This Week in Outdoor Policy – April 18th
What good is new gear if you don’t have anywhere outside to go use it? Tom Flynn tracks policy related to recreation and conservation for the Outdoor Alliance. Most Fridays, he summarizes the week’s top outdoor policy related headlines. With questions, news tips and angry hate mail, email him at tom [at] outdooralliance [dot] net.
River Protection Bill Runs Dry in the Senate
Call it Washington politics as usual, but the promising North Fork Watershed Protection Act is now stalled out in the US Senate. This bill, championed by Montana Senator Walsh, would protect the North Fork of the Flathead River from extractive development, reciprocating Canada’s protections for the portion of the river on their turf. There is huge public support for river protections in Montana, and the bipartisan bill, supported by environmentalists and oil companies alike, even passed the hurdle of the House. But it is now “on hold” in the Senate, thanks to Senators from Texas, Pennsylvania and Oklahoma. It seems as though the proponents’ strategy backfired—they tried to pass the bill by unanimous consent, but now that one or more Senators object, it requires 60 votes to overturn the hold. Naturally, some challenged those that blocked the bill to find the Flathead on a map. By way of explanation, one of the objectors mumbled something about limiting protections to only 20 years and transferring the land to the state of Montana first – totally missing the point on both fronts.

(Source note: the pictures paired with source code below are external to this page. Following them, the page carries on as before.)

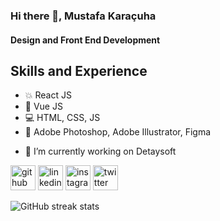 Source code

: ### Hi there 👋, Mustafa Karaçuha
#### Design and Front End Development


## Skills and Experience

* 💥 React JS
* 💫 Vue JS
* 💻 HTML, CSS, JS
* 🎨 Adobe Photoshop, Adobe Illustrator, Figma



- 🔭 I’m currently working on Detaysoft 


[<img src='https://cdn.jsdelivr.net/npm/simple-icons@3.0.1/icons/github.svg' alt='github' height='40'>](https://github.com/mustafakaracuha)  [<img src='https://cdn.jsdelivr.net/npm/simple-icons@3.0.1/icons/linkedin.svg' alt='linkedin' height='40'>](https://www.linkedin.com/in/mustafakaracuha/)  [<img src='https://cdn.jsdelivr.net/npm/simple-icons@3.0.1/icons/instagram.svg' alt='instagram' height='40'>](https://www.instagram.com/muskaracuha/)  [<img src='https://cdn.jsdelivr.net/npm/simple-icons@3.0.1/icons/twitter.svg' alt='twitter' height='40'>](https://twitter.com/muskaracuha)  

![GitHub streak stats](https://github-readme-streak-stats.herokuapp.com/?user=mustafakaracuha)  

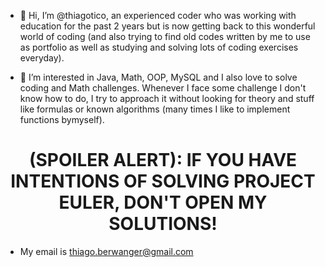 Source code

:- 👋 Hi, I’m @thiagotico, an experienced coder who was working with education for the past 2 years but is now getting back to this wonderful world of coding (and also trying to find old codes written by me to use as portfolio as well as studying and solving lots of coding exercises everyday).

- 👀 I’m interested in Java, Math, OOP, MySQL and I also love to solve coding and Math challenges. Whenever I face some challenge I don't know how to do, I try to approach it without looking for theory and stuff like formulas or known algorithms (many times I like to implement functions bymyself).

<h1 align="center">(SPOILER ALERT): 
IF YOU HAVE INTENTIONS OF SOLVING PROJECT EULER, DON'T OPEN MY SOLUTIONS!</h1>

- My email is thiago.berwanger@gmail.com
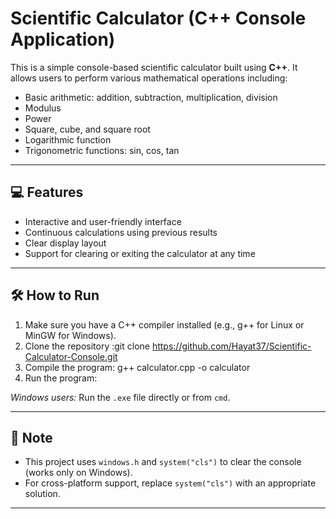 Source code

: # Scientific Calculator (C++ Console Application)

This is a simple console-based scientific calculator built using **C++**. It allows users to perform various mathematical operations including:

- Basic arithmetic: addition, subtraction, multiplication, division
- Modulus
- Power
- Square, cube, and square root
- Logarithmic function
- Trigonometric functions: sin, cos, tan

---

## 💻 Features

- Interactive and user-friendly interface
- Continuous calculations using previous results
- Clear display layout
- Support for clearing or exiting the calculator at any time

---

## 🛠️ How to Run

1. Make sure you have a C++ compiler installed (e.g., g++ for Linux or MinGW for Windows).
2. Clone the repository
:git clone https://github.com/Hayat37/Scientific-Calculator-Console.git
3. Compile the program:
g++ calculator.cpp -o calculator
4. Run the program:

*Windows users:* Run the `.exe` file directly or from `cmd`.

---

## 📌 Note

- This project uses `windows.h` and `system("cls")` to clear the console (works only on Windows).
- For cross-platform support, replace `system("cls")` with an appropriate solution.

---

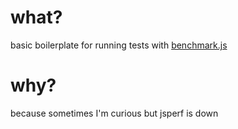 # what?
basic boilerplate for running tests with [benchmark.js](https://github.com/bestiejs/benchmark.js)
# why?
because sometimes I'm curious but jsperf is down
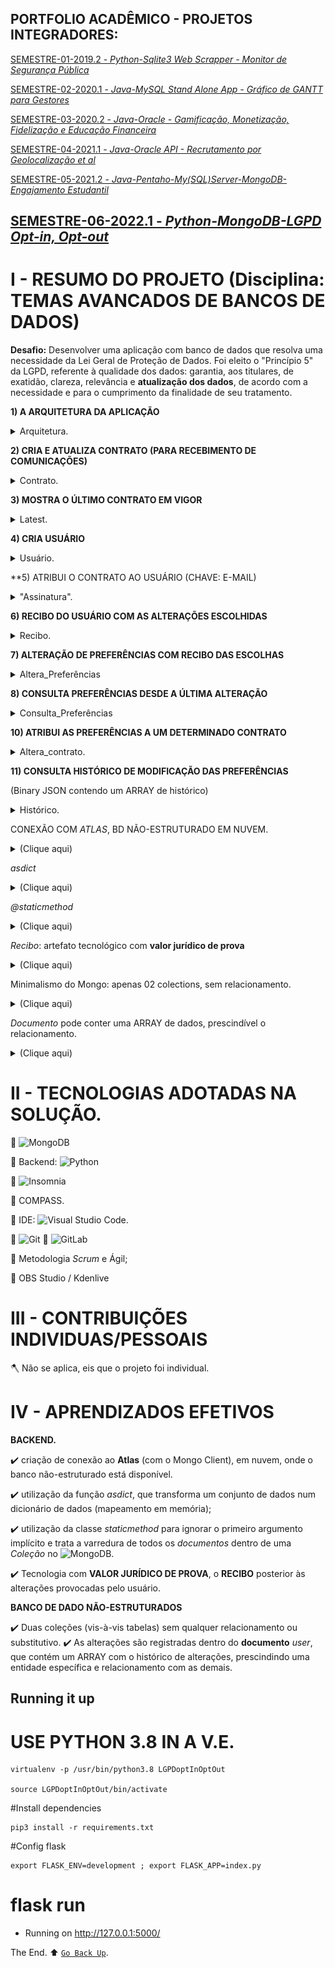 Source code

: ## PORTFOLIO ACADÊMICO - PROJETOS INTEGRADORES:

[SEMESTRE-01-2019.2 - *Python-Sqlite3 Web Scrapper - Monitor de Segurança Pública*](https://github.com/ODAGAMMXIX/PFOLIO1_DANZO) 

[SEMESTRE-02-2020.1 - *Java-MySQL Stand Alone App - Gráfico de GANTT para Gestores*](https://github.com/ODAGAMMXIX/PFOLIO2_GANTT)

[SEMESTRE-03-2020.2 - *Java-Oracle - Gamificação, Monetização, Fidelização e Educação Financeira*](https://github.com/ODAGAMMXIX/PFOLIO3_VALCODE)

[SEMESTRE-04-2021.1 - *Java-Oracle API - Recrutamento por Geolocalização et al*](https://github.com/ODAGAMMXIX/PFOLIO4_JOBNATION)

[SEMESTRE-05-2021.2 - *Java-Pentaho-My(SQL)Server-MongoDB-Engajamento Estudantil*](https://github.com/ODAGAMMXIX/PFOLIO5_EDUCALYTICS)

## [SEMESTRE-06-2022.1 - *Python-MongoDB-LGPD Opt-in, Opt-out*](https://github.com/ODAGAMMXIX/PFOLIO6_OPTIN_OUT)


# I - RESUMO DO PROJETO (Disciplina: TEMAS AVANCADOS DE BANCOS DE DADOS)

**Desafio:** Desenvolver uma aplicação com banco de dados que resolva uma necessidade da Lei Geral de Proteção de Dados. Foi eleito o "Princípio 5" da LGPD, referente à qualidade  dos  dados:  garantia,  aos  titulares,  de  exatidão,  clareza, relevância  e  **atualização  dos  dados**,  de  acordo  com  a  necessidade  e  para  o cumprimento da finalidade de seu tratamento.

**1) A ARQUITETURA DA APLICAÇÃO**

<details><summary> Arquitetura.</summary>
<p align="center">
<img src="https://user-images.githubusercontent.com/54047352/165441157-5dfd32f0-fa09-41ea-82b9-3c9c73636201.png">
</p>
</details>

**2) CRIA E ATUALIZA CONTRATO (PARA RECEBIMENTO DE COMUNICAÇÕES)**
<details><summary> Contrato.</summary>
<p align="center">
<img src="https://user-images.githubusercontent.com/54047352/166626339-8e182d75-7d2e-4ac7-8137-514244de1b69.png">
<img src="https://user-images.githubusercontent.com/54047352/166626340-9d461710-2c9c-4c50-b4f4-1d8ad796ace8.png">
</p>
</details>
 
**3) MOSTRA O ÚLTIMO CONTRATO EM VIGOR**
<details><summary> Latest.</summary>
<p align="center">
<img src="https://user-images.githubusercontent.com/54047352/166626341-69e0d45b-0d3d-4df2-8a24-476e2af35d68.png">
</p>
</details>

**4) CRIA USUÁRIO**
<details><summary>Usuário.</summary>
<p align="center">
<img src="https://user-images.githubusercontent.com/54047352/166626344-6cce5e90-73b6-4af0-9b0b-875b2b012aec.png">
</p>
</details>

**5) ATRIBUI O CONTRATO AO USUÁRIO (CHAVE: E-MAIL)

<details><summary> "Assinatura".</summary>
<p align="center">
<img src="https://user-images.githubusercontent.com/54047352/166626349-8233bd13-d742-4354-96ff-10f96a8c39df.png">
</p>
</details>

**6) RECIBO DO USUÁRIO COM AS ALTERAÇÕES ESCOLHIDAS**
<details><summary> Recibo.</summary>
<p align="center">
<img src="https://user-images.githubusercontent.com/54047352/166626352-3694be99-fe27-42e5-86a0-0e35cda16967.png">
</p>
</details>

**7) ALTERAÇÃO DE PREFERÊNCIAS COM RECIBO DAS ESCOLHAS**
<details><summary> Altera_Preferências</summary>
<p align="center">
<img src="https://user-images.githubusercontent.com/54047352/166626354-daeba86b-2b48-40e1-8d82-b225443f8653.png">
    (usuária: Natasha)
<img src="https://user-images.githubusercontent.com/54047352/166626359-96d2e8f8-feeb-442c-b882-39c8a6fd0ba7.png">
    (usuária: Iron-man)
</p>
</details>

**8) CONSULTA PREFERÊNCIAS DESDE A ÚLTIMA ALTERAÇÃO**

<details><summary> Consulta_Preferências</summary>
<p align="center">
<img src="https://user-images.githubusercontent.com/54047352/166626356-d5dd58cb-25e6-4504-b6ef-8f106e929cd5.png">
</p>
</details>


**10) ATRIBUI AS PREFERÊNCIAS A UM DETERMINADO CONTRATO**
<details><summary> Altera_contrato.</summary>
<p align="center">
<img src="https://user-images.githubusercontent.com/54047352/166626364-67a3aeac-a853-4a34-84c3-4025ded4557d.png">
<img src="https://user-images.githubusercontent.com/54047352/166626366-9936d33d-00a6-4715-b624-09d6c4dfc16d.png">
<img src="https://user-images.githubusercontent.com/54047352/166626368-f17c67a9-377f-4c0f-b8b1-d471d7dee4f2.png">
<img src="https://user-images.githubusercontent.com/54047352/166626369-fd736e7e-24c2-488e-8443-48b5b997ef0e.png">
</p>
</details>


**11) CONSULTA HISTÓRICO DE MODIFICAÇÃO DAS PREFERÊNCIAS**

(Binary JSON contendo um ARRAY de histórico)
<details><summary> Histórico.</summary>
<p align="center">
<img src="https://user-images.githubusercontent.com/54047352/166626370-d6c316a1-ca1d-4899-bbaf-a3f66a63255d.png">
<img src="https://user-images.githubusercontent.com/54047352/166626372-5d75a461-b724-4607-b70a-b2a251e15154.png">
<img src="https://user-images.githubusercontent.com/54047352/166626373-5aed99c0-01bc-41a8-a5b7-f2c4bdbc68e3.png">
<img src="https://user-images.githubusercontent.com/54047352/166626378-17611c2a-ca2f-4bd5-9b1e-7b66aa80471b.png">
<img src="https://user-images.githubusercontent.com/54047352/166626346-142bc1fd-36b1-470c-8f8a-9d6e0e0f8f79.png">
<img src="https://user-images.githubusercontent.com/54047352/166626348-5c13e632-06ac-41ed-9547-57b98f8bf9df.png">
</p>
</details>

CONEXÃO COM *ATLAS*, BD NÃO-ESTRUTURADO EM NUVEM.

<details><summary> (Clique aqui)</summary>
<p align="center">
<img src="https://github.com/ODAGAMMXIX/PFOLIO6_OPTIN_OUT/blob/aa82d170c540c2ad9a7f03495e7a9bbf81d2b234/imgs/Screenshot%20from%202022-06-19%2023-11-29.png">
</p>
</details>

*asdict*
<details><summary> (Clique aqui)</summary>
<p align="center">
<img src="https://github.com/ODAGAMMXIX/PFOLIO6_OPTIN_OUT/blob/aa82d170c540c2ad9a7f03495e7a9bbf81d2b234/imgs/Screenshot%20from%202022-06-19%2023-13-24.png">
</p>
</details>

*@staticmethod*
<details><summary> (Clique aqui)</summary>
<p align="center">
<img src="https://github.com/ODAGAMMXIX/PFOLIO6_OPTIN_OUT/blob/9f9935e8c5b85b2c0366b5e9ba42d5ba8ce6f79a/imgs/Screenshot%20from%202022-06-19%2023-50-10.png">
</p>
</details>

*Recibo*: artefato tecnológico com **valor jurídico de prova**
<details><summary> (Clique aqui)</summary>
<p align="center">
<img src="https://github.com/ODAGAMMXIX/PFOLIO6_OPTIN_OUT/blob/aa82d170c540c2ad9a7f03495e7a9bbf81d2b234/imgs/Screenshot%20from%202022-06-19%2023-14-20.png">
</p>
</details>

Minimalismo do Mongo: apenas 02 colections, sem relacionamento.
<details><summary> (Clique aqui)</summary>
<p align="center">
<img src="https://github.com/ODAGAMMXIX/PFOLIO6_OPTIN_OUT/blob/aa82d170c540c2ad9a7f03495e7a9bbf81d2b234/imgs/Screenshot%20from%202022-06-19%2023-17-32.png">
</p>
</details>

*Documento* pode conter uma ARRAY de dados, prescindível o relacionamento.
<details><summary> (Clique aqui)</summary>
<p align="center">
<img src="https://github.com/ODAGAMMXIX/PFOLIO6_OPTIN_OUT/blob/aa82d170c540c2ad9a7f03495e7a9bbf81d2b234/imgs/Screenshot%20from%202022-06-19%2023-18-21.png">
</p>
</details>

# II -  TECNOLOGIAS ADOTADAS NA SOLUÇÃO.

:wrench: ![MongoDB](https://img.shields.io/badge/MongoDB-%234ea94b.svg?style=for-the-badge&logo=mongodb&logoColor=white)

:wrench:  Backend: ![Python](https://img.shields.io/badge/python-3670A0?style=for-the-badge&logo=python&logoColor=ffdd54) 

:wrench:  ![Insomnia](https://img.shields.io/badge/Insomnia-black?style=for-the-badge&logo=insomnia&logoColor=5849BE)

:wrench: COMPASS.

:wrench:  IDE: ![Visual Studio Code](https://img.shields.io/badge/Visual%20Studio%20Code-0078d7.svg?style=for-the-badge&logo=visual-studio-code&logoColor=white).

:wrench:  ![Git](https://img.shields.io/badge/git-%23F05033.svg?style=for-the-badge&logo=git&logoColor=white)
:wrench:  ![GitLab](https://img.shields.io/badge/gitlab-%23181717.svg?style=for-the-badge&logo=gitlab&logoColor=white)

:wrench:  Metodologia *Scrum* e Ágil;

:wrench: OBS Studio / Kdenlive

# III - CONTRIBUIÇÕES INDIVIDUAS/PESSOAIS

:axe: Não se aplica, eis que o projeto foi individual.

# IV - APRENDIZADOS EFETIVOS

**BACKEND.**

:heavy_check_mark: criação de conexão ao **Atlas** (com o Mongo Client), em nuvem, onde o banco não-estruturado está disponível.

:heavy_check_mark: utilização da função *asdict*, que transforma um conjunto de dados num dicionário de dados (mapeamento em memória);

:heavy_check_mark: utilização da classe *staticmethod* para ignorar o primeiro argumento implícito e trata a varredura de todos os *documentos* dentro de uma *Coleção* no ![MongoDB](https://img.shields.io/badge/MongoDB-%234ea94b.svg?style=for-the-badge&logo=mongodb&logoColor=white).

:heavy_check_mark: Tecnologia com **VALOR JURÍDICO DE PROVA**, o **RECIBO** posterior às alterações provocadas pelo usuário.

**BANCO DE DADO NÃO-ESTRUTURADOS**

:heavy_check_mark: Duas coleções (vis-à-vis tabelas) sem qualquer relacionamento ou substitutivo.
:heavy_check_mark: As alterações são registradas dentro do **documento** *user*, que contém um ARRAY com o histórico de alterações, prescindindo uma entidade específica e relacionamento com as demais.

## Running it up

# USE PYTHON 3.8 IN A V.E.
    virtualenv -p /usr/bin/python3.8 LGPDoptInOptOut

    source LGPDoptInOptOut/bin/activate

#Install dependencies

    pip3 install -r requirements.txt

#Config flask

    export FLASK_ENV=development ; export FLASK_APP=index.py

# flask run

* Running on http://127.0.0.1:5000/

The End.
:arrow_up: 
[`Go Back Up`](#https://github.com/ODAGAMMXIX/PFOLIO6_OPTIN_OUT/blob/main/README.md#i---resumo-do-projeto-disciplina-temas-avancados-de-bancos-de-dados).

The tragedy here is politics getting in the way of good outdoor policy. Rather than considering the merits of protecting this place, those that control its destiny are looking at the mid-term elections. All this is complicated by the fact that the champion for the bill in the House, republican Representative Daines, is challenging Walsh, a democrat, for his Senate seat. All the talk of how noncontroversial and bipartisan this bill is will be nothing more than hot air out of Washington, unless some can look beyond the next election cycle and pass permanent protection for the North Fork.
Bundy’s Last Stand
Public land stories aren’t always on cable news, but combine Federal land management, cows, desert tortoises, state’s rights and armed militias with names like Cliven Bundy and Bunkerville, and it’s just too good to pass up. Long story short, a Nevada rancher stopped paying his grazing fees 20 years ago, which now total about $1 million. After multiple court orders, the BLM began to “impound” his trespassing cattle last week. Then, it all hit the fan. Spun up by media outlets and even elected officials, protestors and armed militias from across the West poured in. For their safety and the safety of others, the BLM backed down and released the cows – an understandable reaction when there are Idahoans aiming AR-15s at officers. Now, there is a moment of relative calm. Many want to make this a debate about state’s rights and Federal ownership of public lands, but there really isn’t any legal ground for them to stand on. The argument that the Bundy family pre-dates the BLM and therefore has rights rings especially hollow, not least to Native Americans. Besides, Mr. Bundy is not a movement (despite having 14 children and 52 grandchildren). He is simply one man not paying his way, unlike legions of law-abiding ranchers, outfitters and others that pay to use public lands. This certainly isn’t the last word from the Bundy Ranch.